Eu não estou mais na idade de votar. Nas últimas vezes que votei eu fui contrariado, porque não acho que o voto deve ser obrigatório. Não tenho que votar, não sou obrigado. A democracia me permite não votar. O voto é um direito seu, não uma obrigação. Eu ficava puto da vida quando tinha que ir. Então, acho que não vou mais votar.

Você cantou com o Emicida. Como é essa experiência de gravar ao lado de músicos de diferentes gêneros e gerações?

Eu sou geminiano. Metido a besta. Se um escultor explicar, em dez minutos, como fazer o que ele faz, o geminiano vai se achar capaz de fazer a mesma coisa. Quando conheci o Emicida quis participar do discurso dele, me apresentar com ele. Entendendo a arte dele eu enriqueço a minha, eu aprendo com ele, me fortaleço. Aprendo com Marisa Monte, como aprendi com Roberto Carlos, com Caetano Veloso, com Arnaldo Antunes, Nando Reis, e tantos outros parceiros.

Você é um homem muito dedicado à carreira. Sobra tempo para a família?

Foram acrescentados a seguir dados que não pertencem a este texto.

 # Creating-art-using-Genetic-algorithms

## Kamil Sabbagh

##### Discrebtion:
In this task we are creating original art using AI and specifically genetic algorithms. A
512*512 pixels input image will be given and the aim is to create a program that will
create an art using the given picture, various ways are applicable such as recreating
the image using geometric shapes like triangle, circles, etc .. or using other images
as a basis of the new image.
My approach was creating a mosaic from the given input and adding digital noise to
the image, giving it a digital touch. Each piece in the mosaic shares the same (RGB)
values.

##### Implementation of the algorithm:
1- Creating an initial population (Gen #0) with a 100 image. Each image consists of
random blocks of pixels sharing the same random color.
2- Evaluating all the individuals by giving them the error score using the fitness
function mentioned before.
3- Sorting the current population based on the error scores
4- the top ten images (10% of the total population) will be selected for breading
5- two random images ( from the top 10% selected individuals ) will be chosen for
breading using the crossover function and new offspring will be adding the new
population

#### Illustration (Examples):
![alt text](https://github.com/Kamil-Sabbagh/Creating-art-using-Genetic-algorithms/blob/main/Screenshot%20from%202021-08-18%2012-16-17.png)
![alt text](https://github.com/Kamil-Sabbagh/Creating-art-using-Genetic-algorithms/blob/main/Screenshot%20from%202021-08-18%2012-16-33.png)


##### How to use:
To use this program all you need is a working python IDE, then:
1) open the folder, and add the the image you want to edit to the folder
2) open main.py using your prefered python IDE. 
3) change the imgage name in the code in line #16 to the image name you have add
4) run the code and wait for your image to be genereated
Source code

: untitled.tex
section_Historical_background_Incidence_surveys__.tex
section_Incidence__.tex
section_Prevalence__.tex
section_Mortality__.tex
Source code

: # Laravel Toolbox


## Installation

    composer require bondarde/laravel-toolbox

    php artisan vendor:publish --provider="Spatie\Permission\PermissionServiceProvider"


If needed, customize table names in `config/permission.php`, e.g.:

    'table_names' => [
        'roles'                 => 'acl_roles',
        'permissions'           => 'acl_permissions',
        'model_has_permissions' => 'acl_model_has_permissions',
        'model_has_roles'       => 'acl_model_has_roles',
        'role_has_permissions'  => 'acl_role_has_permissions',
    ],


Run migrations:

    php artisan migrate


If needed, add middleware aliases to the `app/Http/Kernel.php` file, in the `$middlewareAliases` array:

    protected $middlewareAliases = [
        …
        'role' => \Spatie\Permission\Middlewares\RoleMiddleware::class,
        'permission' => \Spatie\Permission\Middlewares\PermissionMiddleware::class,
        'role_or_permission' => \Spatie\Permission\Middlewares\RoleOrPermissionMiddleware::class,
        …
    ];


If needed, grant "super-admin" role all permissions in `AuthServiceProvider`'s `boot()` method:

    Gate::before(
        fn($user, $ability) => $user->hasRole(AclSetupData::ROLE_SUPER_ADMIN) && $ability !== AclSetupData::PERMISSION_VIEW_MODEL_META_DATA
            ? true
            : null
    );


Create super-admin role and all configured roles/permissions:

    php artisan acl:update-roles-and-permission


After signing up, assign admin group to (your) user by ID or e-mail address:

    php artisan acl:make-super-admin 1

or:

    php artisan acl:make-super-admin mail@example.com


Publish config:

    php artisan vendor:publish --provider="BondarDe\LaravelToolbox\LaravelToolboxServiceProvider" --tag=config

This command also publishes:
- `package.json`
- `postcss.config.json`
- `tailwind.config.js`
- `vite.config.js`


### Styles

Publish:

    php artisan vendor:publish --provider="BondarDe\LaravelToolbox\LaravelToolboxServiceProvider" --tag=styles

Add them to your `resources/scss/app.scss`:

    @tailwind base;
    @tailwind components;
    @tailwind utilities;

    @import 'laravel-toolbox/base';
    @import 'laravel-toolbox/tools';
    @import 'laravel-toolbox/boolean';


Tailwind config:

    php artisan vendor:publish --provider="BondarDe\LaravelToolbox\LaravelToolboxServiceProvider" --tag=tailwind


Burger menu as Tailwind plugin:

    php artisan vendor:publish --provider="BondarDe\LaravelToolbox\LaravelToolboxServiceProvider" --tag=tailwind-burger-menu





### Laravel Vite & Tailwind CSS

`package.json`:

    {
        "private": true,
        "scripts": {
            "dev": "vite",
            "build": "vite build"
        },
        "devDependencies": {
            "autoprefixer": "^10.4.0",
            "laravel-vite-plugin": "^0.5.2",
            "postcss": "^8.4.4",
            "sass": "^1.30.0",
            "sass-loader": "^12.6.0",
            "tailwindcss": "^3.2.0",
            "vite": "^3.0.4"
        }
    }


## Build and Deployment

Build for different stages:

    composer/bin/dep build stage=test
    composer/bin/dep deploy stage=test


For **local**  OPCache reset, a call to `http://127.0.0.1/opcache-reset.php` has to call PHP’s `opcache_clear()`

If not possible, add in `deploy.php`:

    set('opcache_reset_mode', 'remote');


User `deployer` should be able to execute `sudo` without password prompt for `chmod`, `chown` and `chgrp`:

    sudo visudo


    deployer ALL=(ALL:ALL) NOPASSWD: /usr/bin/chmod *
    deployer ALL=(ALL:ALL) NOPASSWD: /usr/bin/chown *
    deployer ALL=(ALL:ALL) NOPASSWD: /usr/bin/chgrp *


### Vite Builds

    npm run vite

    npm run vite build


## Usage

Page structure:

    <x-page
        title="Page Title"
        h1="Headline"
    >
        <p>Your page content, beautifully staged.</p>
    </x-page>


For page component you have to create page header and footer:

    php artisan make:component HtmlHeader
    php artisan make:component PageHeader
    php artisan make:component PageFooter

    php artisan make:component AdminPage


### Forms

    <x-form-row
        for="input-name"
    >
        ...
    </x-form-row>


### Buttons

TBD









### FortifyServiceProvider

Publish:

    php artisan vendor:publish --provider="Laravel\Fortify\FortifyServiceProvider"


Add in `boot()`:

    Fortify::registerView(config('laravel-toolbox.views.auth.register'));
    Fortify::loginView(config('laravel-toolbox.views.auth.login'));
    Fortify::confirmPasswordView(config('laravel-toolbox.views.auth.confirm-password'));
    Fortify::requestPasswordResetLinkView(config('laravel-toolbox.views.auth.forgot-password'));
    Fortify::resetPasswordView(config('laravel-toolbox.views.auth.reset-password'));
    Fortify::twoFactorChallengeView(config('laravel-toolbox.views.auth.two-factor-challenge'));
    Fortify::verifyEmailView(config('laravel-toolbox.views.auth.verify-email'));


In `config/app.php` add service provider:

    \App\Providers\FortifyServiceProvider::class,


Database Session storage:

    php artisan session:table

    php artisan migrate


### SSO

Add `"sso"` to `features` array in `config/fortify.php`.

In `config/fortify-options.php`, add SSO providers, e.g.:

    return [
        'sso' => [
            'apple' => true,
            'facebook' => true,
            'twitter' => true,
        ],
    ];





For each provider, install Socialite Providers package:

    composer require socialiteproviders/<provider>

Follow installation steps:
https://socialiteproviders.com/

Eu sou muito recluso à minha casa, com minha mulher, a Fernanda. Nossa vida é ver uma televisão, uns esportes, fazer churrasco com os filhos e os amigos dos filhos, ir ao cinema, comer pipoca. Isso era algo que eu não fazia há muito tempo. Nos anos 1970 e 1980 eu perdi tempo bebendo em vez de comer pipoca. Essas coisas assim. E trabalhando pra caramba, viajando, pegando a estrada, avião, hotel. Essa é minha vida e estou mais feliz do que nunca. Moro na Barra da Tijuca, bem tranquilo. Tenho momentos sagrados na minha vida em que não faço nada.

Já pensou em fazer um musical com suas canções?

Já me propuseram. Acho legal. Claro que há musicais medíocres e outros espetaculares. Se fizessem um musical meu teria que ser espetacular, e para isso teria que ter as obras de Erasmo e Roberto Carlos. Porque ali que está a nossa grande contribuição para a música brasileira, definitiva, e irretocável.

Você continuará a fazer música? O público não precisa se preocupar?

Enquanto eu estiver com a mente sã eu vou fazer música. Mesmo se, fisicamente, pela idade, eu não puder fazer mais shows, música eu vou fazer sempre. Porque eu sou um compositor, não sou cantor. Eu não preciso do palco para viver. Eu preciso da minha mente para compor.